Nach Jahren der deutschlandweiten Überproduktion hat sich das Angebot bei Dinkel wieder auf die Nachfrage reduziert und Erzeugerpreise um die 200 Euro/t sind erzielbar. Die Erntemengen liegen in Baden bei hervorragenden Qualitäten um die 6 t/ha, rund eine Tonne unter dem fünfjährigen Durchschnitt.  
Die Anbaufläche des Roggens entwickelte sich in Baden-Württemberg mit einem Plus 25,3 % auf 9400 ha sehr positiv. Entlang des Oberrheins konnte eine mengenmäßig unterdurchschnittliche, aber gesunde Roggenernte eingebracht werden. Der Durchschnitt liegt bei 5 t/ha, 1,5 t/ha unter dem des Vorjahres. Zu Beginn der Ernte lag der Erzeugerpreis bei 135 Euro/t  und hat sich mittlerweile um 25 Eur/t befestigt.
Plus bei Sojabohnen
7200 Hektar Sojabohnen wurden 2018 in Baden-Württemberg angebaut, ein Plus von 6 %. Das sei vor dem Hintergrund des Herbizidverbotes auf ÖVF-Flächen überraschend, sagte Glaser. Offenbar passe Soja doch gut in die Fruchtfolgen und es wurden mittlerweile genügend Erfahrungen mit dem Anbau gesammelt.
Auch Soja leide unter der Trockenheit, Glaser erwartet Erträge von rund 3 t/ha. Aktuell liege der Erzeugerpreis zwischen 345 und 355 Euro/t frei Erfassungsstelle. Die weitere Entwicklung hänge stark von den politischen Gegebenheiten ab. 

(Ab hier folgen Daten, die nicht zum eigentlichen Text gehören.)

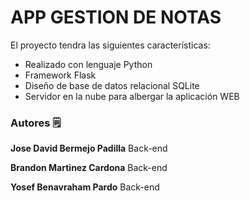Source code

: # APP GESTION DE NOTAS

 El proyecto tendra las siguientes características:

- Realizado con lenguaje Python
- Framework Flask
- Diseño de base de datos relacional SQLite
- Servidor en la nube para albergar la aplicación WEB

### Autores 🗒
**Jose David Bermejo Padilla** Back-end

**Brandon Martinez Cardona** Back-end

**Yosef Benavraham Pardo** Back-end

Das von der ZG erfasste Soja geht fast ausschließlich in das Raiffeisen-Kraftfutterwerk nach Kehl. Die ZG  werde für die Ernte 2019/20 wieder frühzeitig mit Vertragsangeboten an den Markt gehen, um die Versorgung in Kehl zu sichern.
Prognose für Mais
Bis Ende Juni wurde eine Rekordernte bei Körnermais prognostiziert. Trockenheitsbedingt erwartet die ZG aber nun eine um mindestens 25 % kleinere Maisernte als im Vorjahr, Glaser hält je nach Witterungsentwicklung Durchschnittserträge von 8 bis 9 t/ha für realistisch. Mais sei im Preis noch nicht so stark gestiegen wie Weizen. 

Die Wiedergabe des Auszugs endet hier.